Hazell's Brown Angus Heiffer

In practice spring seems to have said its last goodbye but every now and then you get the May curve balls, the teenage pregnancy, the blood transfusion and of course tire wire disease or “mystery cow disease” as I call it. It’s a strange feeling to look back on the past few months and think wow, did I really pull that many calves, treat that many E coli mastitis cases and fix how many LDA’s? At the moment these cases are been shown to me whilst TB testing and scanning, “there is your cow Hazell”. Which is a relief to see them still in the herd and I am proud to say some have even been bred for next year. Of course, you have to go onto farms where things didn’t work out as planned also and have those awkward conversations.

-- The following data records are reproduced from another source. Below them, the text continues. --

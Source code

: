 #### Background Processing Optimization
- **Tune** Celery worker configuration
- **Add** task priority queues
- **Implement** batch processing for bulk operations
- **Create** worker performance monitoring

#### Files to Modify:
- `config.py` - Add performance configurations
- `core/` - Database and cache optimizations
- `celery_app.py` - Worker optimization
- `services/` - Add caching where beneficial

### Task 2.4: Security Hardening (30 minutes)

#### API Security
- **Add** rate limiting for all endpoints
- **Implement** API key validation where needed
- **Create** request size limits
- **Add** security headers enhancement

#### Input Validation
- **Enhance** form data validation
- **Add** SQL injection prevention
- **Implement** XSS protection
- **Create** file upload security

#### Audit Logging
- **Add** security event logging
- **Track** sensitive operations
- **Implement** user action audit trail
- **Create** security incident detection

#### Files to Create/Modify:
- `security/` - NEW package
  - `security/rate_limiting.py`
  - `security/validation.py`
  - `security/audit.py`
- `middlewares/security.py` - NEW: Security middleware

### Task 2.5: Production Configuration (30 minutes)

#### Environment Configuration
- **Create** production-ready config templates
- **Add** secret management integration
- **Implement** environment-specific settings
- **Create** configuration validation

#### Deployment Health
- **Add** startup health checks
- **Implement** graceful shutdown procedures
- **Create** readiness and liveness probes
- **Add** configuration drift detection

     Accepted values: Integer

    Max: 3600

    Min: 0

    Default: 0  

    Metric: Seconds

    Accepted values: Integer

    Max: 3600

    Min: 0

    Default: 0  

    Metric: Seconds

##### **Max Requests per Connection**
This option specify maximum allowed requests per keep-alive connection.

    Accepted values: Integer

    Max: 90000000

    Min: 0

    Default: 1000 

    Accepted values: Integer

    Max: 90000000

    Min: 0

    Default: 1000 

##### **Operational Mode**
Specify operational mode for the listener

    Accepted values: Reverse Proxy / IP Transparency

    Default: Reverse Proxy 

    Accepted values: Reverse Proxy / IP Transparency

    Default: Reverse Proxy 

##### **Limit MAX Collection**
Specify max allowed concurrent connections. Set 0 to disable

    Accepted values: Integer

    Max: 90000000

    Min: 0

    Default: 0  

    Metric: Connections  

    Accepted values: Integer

I always find breeding season an exciting time, farming truly is a circle of life, one minute I am on the farm pulling the calf and the next I am scanning the same cow to start the cycle all over again. I am flat out pre-breeding scanning at the moment and with no physios open my shoulder pain let’s just say is interesting. But bar the aches and pains I do really enjoy the process, I always think it’s the nearest thing to being a detective in our field. Asking the hard questions, is she ovulating? When did she ovulate? Why isn’t she ovulating?  OK, maybe a detective is a little bit of a stretch but it’s a great problem-solving activity and once you get results it makes it all the sweeter.


At the moment there is so many webinars on focusing on the breeding season but lots of companies have really jumped on the band wagon with webinars covering all topics at the moment.


  • Elanco have a brilliant 4-part dairy series talking with experts from all over the world about fertility – you can find out  more here.
  • MSD have a great resource on their Digital Hub, a webinar by Doreen Corridan and Donal Lynch.
  • Vetoquinol did a brilliant Webinar with scanning guru Peter May from the UK focusing in on twins and fetal sexing.
  • Bohringer Academy – have great webinars on mastitis at the moment also, focusing on treatment protocols and also communication on farm.
  • Webinar Vet has a lots of webinars on all topics, check out this one on parasitology.


I have had a few weekends off in a row which was well needed, I was exhausted. I have started a certificate with the university of Edinburgh and I am really enjoying the new challenges it presents to me. I am not going to lie I still haven’t managed to slip back into study mood but it’s a work in progress (its been a while). I think it’s the right time in my life to head back to academia, the post-traumatic stress from vet school has finally waned. If anyone is contemplating going back to study just make sure it fits into your schedule and just go for it!


In a way I am a little sad to see the end of spring it’s an exciting time and only for the exhaustion I would do it forever but for now its back to the TB testing summer of dreams. Hope everyone stays safe and enjoys the little delights of phase 1, more posh coffee is on my agenda anyway.